Mark Lack, manager of strategy analytics and BI at Mueller Inc. took that approach during a lengthy enterprise resource planning upgrade and analytics overhaul.
In stages over the course of five years, the business requirements evolved for the Texas-based steel and metal building provider as it was updating its systems, including an upgrade to JD Edwards OneWorld and adoption of IBM Cognos. Mueller took the opportunity to realign and automate its enterprise metrics along a balanced scorecard of expectations. Rather than build all of this atop the existing mish-mash of information expectations, Lack and his team cut analytic reports.

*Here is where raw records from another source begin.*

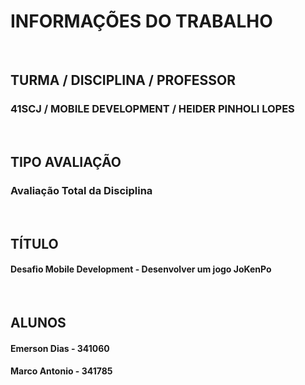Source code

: # INFORMAÇÕES DO TRABALHO 
<br />

## TURMA / DISCIPLINA / PROFESSOR
### 41SCJ / MOBILE DEVELOPMENT / HEIDER PINHOLI LOPES
<br />

## TIPO AVALIAÇÃO
### Avaliação Total da Disciplina
<br />

## TÍTULO
#### Desafio Mobile Development - Desenvolver um jogo JoKenPo
<br />

## ALUNOS 
#### Emerson Dias - 341060  
#### Marco Antonio - 341785
<br />


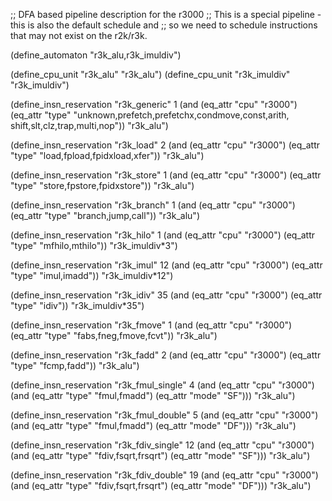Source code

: ;; DFA based pipeline description for the r3000
;; This is a special pipeline - this is also the default schedule and
;; so we need to schedule instructions that may not exist on the r2k/r3k.

(define_automaton "r3k_alu,r3k_imuldiv")

(define_cpu_unit "r3k_alu" "r3k_alu")
(define_cpu_unit "r3k_imuldiv" "r3k_imuldiv")

(define_insn_reservation "r3k_generic" 1
  (and (eq_attr "cpu" "r3000")
       (eq_attr "type" "unknown,prefetch,prefetchx,condmove,const,arith,
			shift,slt,clz,trap,multi,nop"))
  "r3k_alu")

(define_insn_reservation "r3k_load" 2
  (and (eq_attr "cpu" "r3000")
       (eq_attr "type" "load,fpload,fpidxload,xfer"))
  "r3k_alu")

(define_insn_reservation "r3k_store" 1
  (and (eq_attr "cpu" "r3000")
       (eq_attr "type" "store,fpstore,fpidxstore"))
  "r3k_alu")

(define_insn_reservation "r3k_branch" 1
  (and (eq_attr "cpu" "r3000")
       (eq_attr "type" "branch,jump,call"))
  "r3k_alu")

(define_insn_reservation "r3k_hilo" 1
  (and (eq_attr "cpu" "r3000")
       (eq_attr "type" "mfhilo,mthilo"))
  "r3k_imuldiv*3")

(define_insn_reservation "r3k_imul" 12
  (and (eq_attr "cpu" "r3000")
       (eq_attr "type" "imul,imadd"))
  "r3k_imuldiv*12")

(define_insn_reservation "r3k_idiv" 35
  (and (eq_attr "cpu" "r3000")
       (eq_attr "type" "idiv"))
  "r3k_imuldiv*35")

(define_insn_reservation "r3k_fmove" 1
  (and (eq_attr "cpu" "r3000")
       (eq_attr "type" "fabs,fneg,fmove,fcvt"))
  "r3k_alu")

(define_insn_reservation "r3k_fadd" 2
  (and (eq_attr "cpu" "r3000")
       (eq_attr "type" "fcmp,fadd"))
  "r3k_alu")

(define_insn_reservation "r3k_fmul_single" 4
  (and (eq_attr "cpu" "r3000")
       (and (eq_attr "type" "fmul,fmadd")
	    (eq_attr "mode" "SF")))
  "r3k_alu")

(define_insn_reservation "r3k_fmul_double" 5
  (and (eq_attr "cpu" "r3000")
       (and (eq_attr "type" "fmul,fmadd")
	    (eq_attr "mode" "DF")))
  "r3k_alu")

(define_insn_reservation "r3k_fdiv_single" 12
  (and (eq_attr "cpu" "r3000")
       (and (eq_attr "type" "fdiv,fsqrt,frsqrt")
	    (eq_attr "mode" "SF")))
  "r3k_alu")

(define_insn_reservation "r3k_fdiv_double" 19
  (and (eq_attr "cpu" "r3000")
       (and (eq_attr "type" "fdiv,fsqrt,frsqrt")
	    (eq_attr "mode" "DF")))
  "r3k_alu")
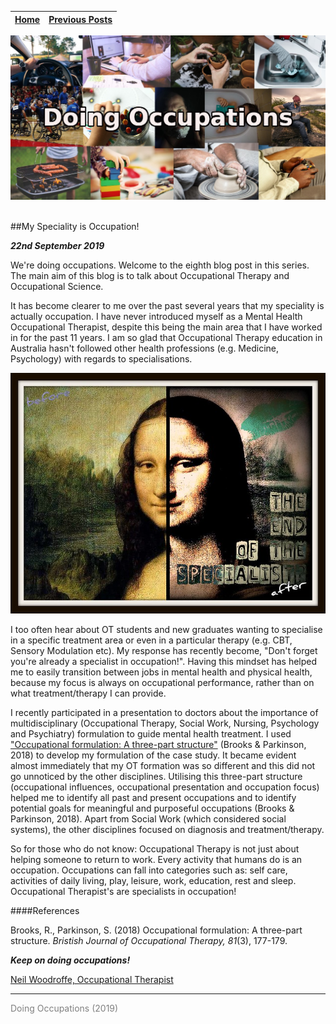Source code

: 
| [Home](index.html) | [Previous Posts](archive.html) |
| --------|--------|

<p align="center"><img src="img/doing_pic.jpg"></p>
<br>
##My Speciality is Occupation!

***22nd September 2019***

We're doing occupations. Welcome to the eighth blog post in this series. The main aim of this blog is to talk about Occupational Therapy and Occupational Science. 

It has become clearer to me over the past several years that my speciality is actually occupation. I have never introduced myself as a Mental Health Occupational Therapist, despite this being the main area that I have worked in for the past 11 years. I am so glad that Occupational Therapy education in Australia hasn't followed other health professions (e.g. Medicine, Psychology) with regards to specialisations. 

<p align="center"><img src="img/specialist.jpg"></p>

I too often hear about OT students and new graduates wanting to specialise in a specific treatment area or even in a particular therapy (e.g. CBT, Sensory Modulation etc). My response has recently become, "Don't forget you're already a specialist in occupation!". Having this mindset has helped me to easily transition between jobs in mental health and physical health, because my focus is always on occupational performance, rather than on what treatment/therapy I can provide.

I recently participated in a presentation to doctors about the importance of multidisciplinary (Occupational Therapy, Social Work, Nursing, Psychology and Psychiatry) formulation to guide mental health treatment. I used  ["Occupational formulation: A three-part structure"](https://journals.sagepub.com/doi/abs/10.1177/0308022617745015) (Brooks & Parkinson, 2018) to develop my formulation of the case study. It became evident almost immediately that my OT formation was so different and this did not go unnoticed by the other disciplines. Utilising this three-part structure (occupational influences, occupational presentation and occupation focus) helped me to identify all past and present occupations and to identify potential goals for meaningful and purposeful occupations (Brooks & Parkinson, 2018). Apart from Social Work (which considered social systems), the other disciplines focused on diagnosis and treatment/therapy.

So for those who do not know: Occupational Therapy is not just about helping someone to return to work. Every activity that humans do is an occupation. Occupations can fall into categories such as: self care, activities of daily living, play, leisure, work, education, rest and sleep. Occupational Therapist's are specialists in occupation!

####References

Brooks, R., Parkinson, S. (2018) Occupational formulation: A three-part structure. *Bristish Journal of Occupational Therapy, 81*(3), 177-179.


***Keep on doing occupations!***

[Neil Woodroffe, Occupational Therapist](archive/meet_neil.html)

***
<p style="color: grey;"> Doing Occupations (2019) </p>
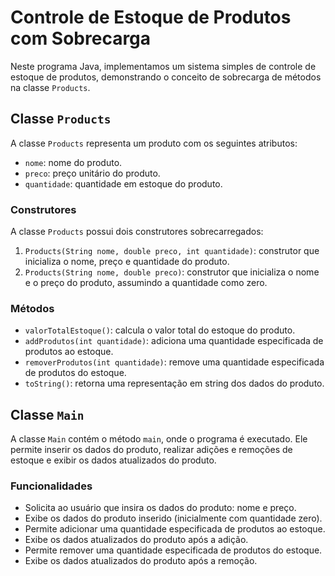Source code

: # Controle de Estoque de Produtos com Sobrecarga

Neste programa Java, implementamos um sistema simples de controle de estoque de produtos, 
demonstrando o conceito de sobrecarga de métodos na classe `Products`.

## Classe `Products`

A classe `Products` representa um produto com os seguintes atributos:

- `nome`: nome do produto.
- `preco`: preço unitário do produto.
- `quantidade`: quantidade em estoque do produto.

### Construtores

A classe `Products` possui dois construtores sobrecarregados:

1. `Products(String nome, double preco, int quantidade)`: construtor que inicializa o nome, preço e quantidade do produto.
2. `Products(String nome, double preco)`: construtor que inicializa o nome e o preço do produto, assumindo a quantidade como zero.

### Métodos

- `valorTotalEstoque()`: calcula o valor total do estoque do produto.
- `addProdutos(int quantidade)`: adiciona uma quantidade especificada de produtos ao estoque.
- `removerProdutos(int quantidade)`: remove uma quantidade especificada de produtos do estoque.
- `toString()`: retorna uma representação em string dos dados do produto.

## Classe `Main`

A classe `Main` contém o método `main`, onde o programa é executado. Ele permite inserir os dados do produto, 
realizar adições e remoções de estoque e exibir os dados atualizados do produto.

### Funcionalidades

- Solicita ao usuário que insira os dados do produto: nome e preço.
- Exibe os dados do produto inserido (inicialmente com quantidade zero).
- Permite adicionar uma quantidade especificada de produtos ao estoque.
- Exibe os dados atualizados do produto após a adição.
- Permite remover uma quantidade especificada de produtos do estoque.
- Exibe os dados atualizados do produto após a remoção.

Rather than widespread outcry, it exposed the volume of daily, weekly and monthly reports going out to various departments and teams, many of which were only requested by one person or had little value to an end user, but was less of a hassle to simply delete. With accumulation, it revealed how these old reports were the basis of differing views of business results and productivity. There was even one employee who had a task to print out a 100-page report every week and then enter the numbers from each page into a spreadsheet that was distributed to 10 colleagues.
“The way we look at it is, we had an earthquake when we got this [new] ERP system and we had the opportunity to start over with our information. From that point, we looked at what do we need to know. Not what would we like to know or what did we know in the past, but what do we need to be effective.”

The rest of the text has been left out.